{{announcement.body}}
{{announcement.title}}

After 50 Years of SQL, Can You Imagine a Truly NoSQL Approach?

DZone 's Guide to

After 50 Years of SQL, Can You Imagine a Truly NoSQL Approach?

After using SQL for so long, is it possible to imagine a world in which a truly NoSQL database API can trump SQL?

· Database Zone ·
Free Resource

Imagine that you could use object chainable operants and operations without the mismatch between the DBMS and OOP; imagine a loose connection between the DBMS and API; think of an API database client that's more like a bridge to fetch or transfer data. Can you imagine a truly NoSQL database API?

Introduction

In a decade of investigating NoSQL systems, I noticed a huge effort from many vendors to create SQL-compatible APIs. Yes, there is a pretty good reason behind this tendency to toe the industry line.
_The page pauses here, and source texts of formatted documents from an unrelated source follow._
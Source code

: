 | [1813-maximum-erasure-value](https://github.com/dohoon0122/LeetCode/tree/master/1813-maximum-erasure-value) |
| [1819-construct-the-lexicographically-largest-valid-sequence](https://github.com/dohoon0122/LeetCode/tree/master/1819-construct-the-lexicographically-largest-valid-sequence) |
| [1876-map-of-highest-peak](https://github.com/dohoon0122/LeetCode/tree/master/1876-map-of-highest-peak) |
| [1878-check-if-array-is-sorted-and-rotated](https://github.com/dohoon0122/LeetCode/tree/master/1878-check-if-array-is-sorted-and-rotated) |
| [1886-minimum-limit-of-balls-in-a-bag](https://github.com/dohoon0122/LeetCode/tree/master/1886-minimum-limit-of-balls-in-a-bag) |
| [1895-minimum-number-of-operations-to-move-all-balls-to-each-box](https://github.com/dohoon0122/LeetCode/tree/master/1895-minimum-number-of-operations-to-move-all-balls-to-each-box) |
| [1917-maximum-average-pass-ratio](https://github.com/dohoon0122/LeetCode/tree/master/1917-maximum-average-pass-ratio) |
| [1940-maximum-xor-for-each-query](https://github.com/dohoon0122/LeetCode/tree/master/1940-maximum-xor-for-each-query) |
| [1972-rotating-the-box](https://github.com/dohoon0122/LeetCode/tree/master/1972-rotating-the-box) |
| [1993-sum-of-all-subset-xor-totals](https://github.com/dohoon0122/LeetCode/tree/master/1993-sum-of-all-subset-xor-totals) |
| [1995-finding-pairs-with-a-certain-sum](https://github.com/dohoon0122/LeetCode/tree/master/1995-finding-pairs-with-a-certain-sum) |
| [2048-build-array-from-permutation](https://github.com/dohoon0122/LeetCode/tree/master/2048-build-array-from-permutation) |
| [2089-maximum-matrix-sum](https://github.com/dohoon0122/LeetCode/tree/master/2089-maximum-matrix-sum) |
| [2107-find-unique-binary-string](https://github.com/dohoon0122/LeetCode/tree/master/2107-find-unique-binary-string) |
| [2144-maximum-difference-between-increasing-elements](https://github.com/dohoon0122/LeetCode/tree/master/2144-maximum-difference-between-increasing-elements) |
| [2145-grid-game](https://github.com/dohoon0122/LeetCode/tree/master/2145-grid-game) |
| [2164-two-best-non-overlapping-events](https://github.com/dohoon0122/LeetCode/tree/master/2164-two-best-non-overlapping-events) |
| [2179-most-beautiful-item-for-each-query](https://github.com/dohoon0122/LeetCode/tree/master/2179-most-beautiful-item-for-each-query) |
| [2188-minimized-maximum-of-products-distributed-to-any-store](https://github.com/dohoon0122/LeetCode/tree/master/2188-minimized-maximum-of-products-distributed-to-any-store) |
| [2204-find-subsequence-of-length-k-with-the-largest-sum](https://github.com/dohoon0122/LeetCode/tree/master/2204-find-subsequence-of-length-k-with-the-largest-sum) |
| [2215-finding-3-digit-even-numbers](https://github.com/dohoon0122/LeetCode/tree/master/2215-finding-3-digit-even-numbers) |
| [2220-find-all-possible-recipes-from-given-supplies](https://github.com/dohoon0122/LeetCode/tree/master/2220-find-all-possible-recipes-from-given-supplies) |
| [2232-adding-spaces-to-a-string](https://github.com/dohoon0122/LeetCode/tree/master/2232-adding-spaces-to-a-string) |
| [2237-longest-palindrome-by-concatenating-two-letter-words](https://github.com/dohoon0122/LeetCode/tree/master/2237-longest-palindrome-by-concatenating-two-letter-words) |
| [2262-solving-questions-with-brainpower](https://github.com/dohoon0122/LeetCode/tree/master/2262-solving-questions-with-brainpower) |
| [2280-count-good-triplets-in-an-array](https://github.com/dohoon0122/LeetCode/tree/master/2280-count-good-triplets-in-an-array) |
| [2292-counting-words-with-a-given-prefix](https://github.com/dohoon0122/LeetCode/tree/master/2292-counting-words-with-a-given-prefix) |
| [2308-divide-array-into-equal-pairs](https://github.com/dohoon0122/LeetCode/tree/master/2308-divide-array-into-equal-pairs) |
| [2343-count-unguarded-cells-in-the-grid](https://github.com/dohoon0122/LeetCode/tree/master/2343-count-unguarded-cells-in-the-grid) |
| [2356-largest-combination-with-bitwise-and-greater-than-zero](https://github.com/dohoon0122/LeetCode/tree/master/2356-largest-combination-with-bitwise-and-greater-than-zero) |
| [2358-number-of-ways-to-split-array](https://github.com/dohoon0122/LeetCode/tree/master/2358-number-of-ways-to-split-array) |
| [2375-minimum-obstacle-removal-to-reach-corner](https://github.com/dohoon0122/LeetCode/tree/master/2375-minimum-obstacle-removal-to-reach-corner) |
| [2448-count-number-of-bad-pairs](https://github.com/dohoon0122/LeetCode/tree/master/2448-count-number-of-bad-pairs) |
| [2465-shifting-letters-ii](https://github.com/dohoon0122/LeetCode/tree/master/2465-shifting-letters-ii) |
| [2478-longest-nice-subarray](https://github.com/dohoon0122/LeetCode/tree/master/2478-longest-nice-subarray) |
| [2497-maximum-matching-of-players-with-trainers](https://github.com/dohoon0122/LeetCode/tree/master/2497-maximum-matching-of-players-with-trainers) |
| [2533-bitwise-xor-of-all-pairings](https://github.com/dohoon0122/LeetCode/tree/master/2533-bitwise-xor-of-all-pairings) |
Everybody has learned to program in SQL, and everybody knows how to access a DBMS using SQL.

Well, I guess after fifty years of SQL-based DBMS there has to be a better approach to win a programmer's acceptance but it seems nobody has managed to achieve such an ambitious goal in scale. Nobody dares to propose something different to be adopted as a better solution and even those few that tried something different (the Apache Tinkpop-Gremlin language, GraphQL, and Cypher come to mind), have not managed to convince the majority of IT users to switch gears to their proposed query environment. Others were more radical in their approach and even imagined a connected semantic web, but when they designed their query language, SPARQL, it looked very similar to SQL, and even its acronym reminds us SQL.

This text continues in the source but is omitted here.